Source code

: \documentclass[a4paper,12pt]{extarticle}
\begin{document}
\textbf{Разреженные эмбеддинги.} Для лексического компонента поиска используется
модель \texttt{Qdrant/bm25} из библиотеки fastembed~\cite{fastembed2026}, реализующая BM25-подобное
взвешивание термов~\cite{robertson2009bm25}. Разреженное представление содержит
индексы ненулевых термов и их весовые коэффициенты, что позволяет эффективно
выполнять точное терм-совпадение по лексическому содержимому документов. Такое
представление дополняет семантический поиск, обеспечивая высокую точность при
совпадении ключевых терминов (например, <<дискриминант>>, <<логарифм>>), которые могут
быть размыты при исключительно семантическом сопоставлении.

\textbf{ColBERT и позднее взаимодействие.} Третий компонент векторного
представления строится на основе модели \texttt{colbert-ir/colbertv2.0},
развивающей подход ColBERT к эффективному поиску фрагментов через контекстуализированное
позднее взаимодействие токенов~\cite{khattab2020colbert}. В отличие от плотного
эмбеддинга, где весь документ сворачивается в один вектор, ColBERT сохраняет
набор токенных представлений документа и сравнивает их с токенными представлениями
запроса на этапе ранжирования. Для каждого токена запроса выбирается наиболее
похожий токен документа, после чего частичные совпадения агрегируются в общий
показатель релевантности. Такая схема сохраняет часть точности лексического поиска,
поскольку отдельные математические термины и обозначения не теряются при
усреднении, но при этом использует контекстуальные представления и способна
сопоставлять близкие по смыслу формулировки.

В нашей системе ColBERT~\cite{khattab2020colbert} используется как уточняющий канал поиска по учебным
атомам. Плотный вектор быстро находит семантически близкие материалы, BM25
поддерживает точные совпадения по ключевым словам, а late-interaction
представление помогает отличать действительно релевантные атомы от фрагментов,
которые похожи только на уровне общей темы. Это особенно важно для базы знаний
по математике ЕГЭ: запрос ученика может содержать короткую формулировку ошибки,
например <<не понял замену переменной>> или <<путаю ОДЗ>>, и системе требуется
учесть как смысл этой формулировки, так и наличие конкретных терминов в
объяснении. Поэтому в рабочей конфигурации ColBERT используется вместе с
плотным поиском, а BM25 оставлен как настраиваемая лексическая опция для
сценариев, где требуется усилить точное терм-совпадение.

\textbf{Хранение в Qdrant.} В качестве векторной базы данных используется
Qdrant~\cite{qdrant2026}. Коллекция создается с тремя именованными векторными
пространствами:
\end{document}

- - - - -

§ **What to work on**:
Each line above is to be copied exactly as written.

§ **Task solution**:
Source code

: \documentclass[a4paper,12pt]{extarticle}
\begin{document}
\textbf{Разреженные эмбеддинги.} Для лексического компонента поиска используется
модель \texttt{Qdrant/bm25} из библиотеки fastembed~\cite{fastembed2026}, реализующая BM25-подобное
взвешивание термов~\cite{robertson2009bm25}. Разреженное представление содержит
индексы ненулевых термов и их весовые коэффициенты, что позволяет эффективно
выполнять точное терм-совпадение по лексическому содержимому документов. Такое
представление дополняет семантический поиск, обеспечивая высокую точность при
совпадении ключевых терминов (например, <<дискриминант>>, <<логарифм>>), которые могут
быть размыты при исключительно семантическом сопоставлении.

\textbf{ColBERT и позднее взаимодействие.} Третий компонент векторного
представления строится на основе модели \texttt{colbert-ir/colbertv2.0},
развивающей подход ColBERT к эффективному поиску фрагментов через контекстуализированное
позднее взаимодействие токенов~\cite{khattab2020colbert}. В отличие от плотного
эмбеддинга, где весь документ сворачивается в один вектор, ColBERT сохраняет
набор токенных представлений документа и сравнивает их с токенными представлениями
запроса на этапе ранжирования. Для каждого токена запроса выбирается наиболее
похожий токен документа, после чего частичные совпадения агрегируются в общий
показатель релевантности. Такая схема сохраняет часть точности лексического поиска,
поскольку отдельные математические термины и обозначения не теряются при
усреднении, но при этом использует контекстуальные представления и способна
сопоставлять близкие по смыслу формулировки.

В нашей системе ColBERT~\cite{khattab2020colbert} используется как уточняющий канал поиска по учебным
атомам. Плотный вектор быстро находит семантически близкие материалы, BM25
поддерживает точные совпадения по ключевым словам, а late-interaction
представление помогает отличать действительно релевантные атомы от фрагментов,
которые похожи только на уровне общей темы. Это особенно важно для базы знаний
по математике ЕГЭ: запрос ученика может содержать короткую формулировку ошибки,
например <<не понял замену переменной>> или <<путаю ОДЗ>>, и системе требуется
учесть как смысл этой формулировки, так и наличие конкретных терминов в
объяснении. Поэтому в рабочей конфигурации ColBERT используется вместе с
плотным поиском, а BM25 оставлен как настраиваемая лексическая опция для
сценариев, где требуется усилить точное терм-совпадение.

\textbf{Хранение в Qdrant.} В качестве векторной базы данных используется
Qdrant~\cite{qdrant2026}. Коллекция создается с тремя именованными векторными
пространствами:
\end{document}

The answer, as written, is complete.